The C8 outbound MAVLink encoders run unchanged in both modes; their
bytes hit `NoopMavlinkTransport` in replay and disappear. A new
`JsonlReplaySink` taps C5's `EstimatorOutput` stream so the parent-suite
UI sees per-tick coordinates by tailing `results.jsonl`. MAVLink 2.0
signing key remains mandatory (operator supplies a dummy file).
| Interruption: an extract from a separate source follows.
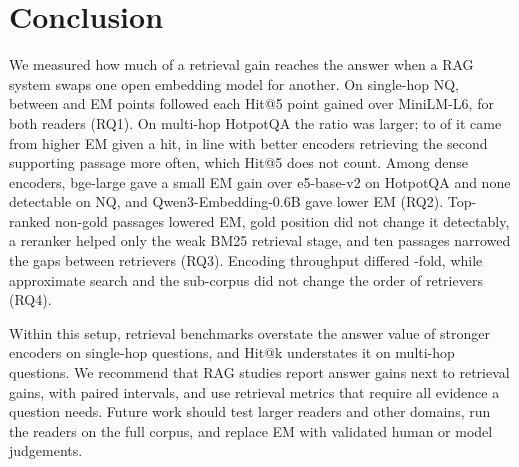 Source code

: \section{Conclusion}\label{sec:conclusion}

We measured how much of a retrieval gain reaches the answer when a RAG system swaps one open embedding model for another. On single-hop NQ, between  and  EM points followed each Hit@5 point gained over MiniLM-L6, for both readers (RQ1). On multi-hop HotpotQA the ratio was larger;  to  of it came from higher EM given a hit, in line with better encoders retrieving the second supporting passage more often, which Hit@5 does not count. Among dense encoders, bge-large gave a small EM gain over e5-base-v2 on HotpotQA and none detectable on NQ, and Qwen3-Embedding-0.6B gave lower EM (RQ2). Top-ranked non-gold passages lowered EM, gold position did not change it detectably, a reranker helped only the weak BM25 retrieval stage, and ten passages narrowed the gaps between retrievers (RQ3). Encoding throughput differed -fold, while approximate search and the sub-corpus did not change the order of retrievers (RQ4).

Within this setup, retrieval benchmarks overstate the answer value of stronger encoders on single-hop questions, and Hit@k understates it on multi-hop questions. We recommend that RAG studies report answer gains next to retrieval gains, with paired intervals, and use retrieval metrics that require all evidence a question needs. Future work should test larger readers and other domains, run the readers on the full corpus, and replace EM with validated human or model judgements.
A new `replay_input/` Layer-4 cross-cutting coordinator owns
`(video, tlog) -> (FrameSource, FcAdapter, Clock)` convergence; the
composition root sees only standard interfaces past `.open()`.

Docs:
- architecture.md: new ADR-011 with full rationale; ADR-002 binary
  narrative updated.
- contracts/replay/replay_protocol.md: bumped to v2.0.0; 12 invariants
  (notably mode-agnosticism + encoder byte-equality + signing key
  mandatory + real C6 cache in replay).
- module-layout.md: Build-Time Exclusion Map dropped from 4 to 3 binary
  columns; replay-mode `BUILD_*` flags default ON in airborne;
  `shared/replay_input` cross-cutting entry added.
- epics.md: E-DEMO-REPLAY scope reframed; story points 27-32 -> 19-24.

Task respecs:
- AZ-401: shrunk 3 -> 2 pts; `compose_root` mode branch + JSONL sink +
  NoopMavlinkTransport wiring; legacy `compose_replay` export deleted.
- AZ-402: console-script wrapper that mutates `config.mode = "replay"`
  and dispatches into the shared airborne main; `--mavlink-signing-key`
  mandatory.
- AZ-403: CANCELLED. Moved to done/ with banner; Jira transition deferred
  via `_docs/_process_leftovers/2026-05-14_az_403_cancellation_pending_tracker.md`.
- AZ-404: AC-4 reworded as mode-agnosticism AST scan + encoder
  byte-equality test; new AC-8 operator-workflow rehearsal.
- AZ-405: also owns the `replay_input/` module + `ReplayInputAdapter`.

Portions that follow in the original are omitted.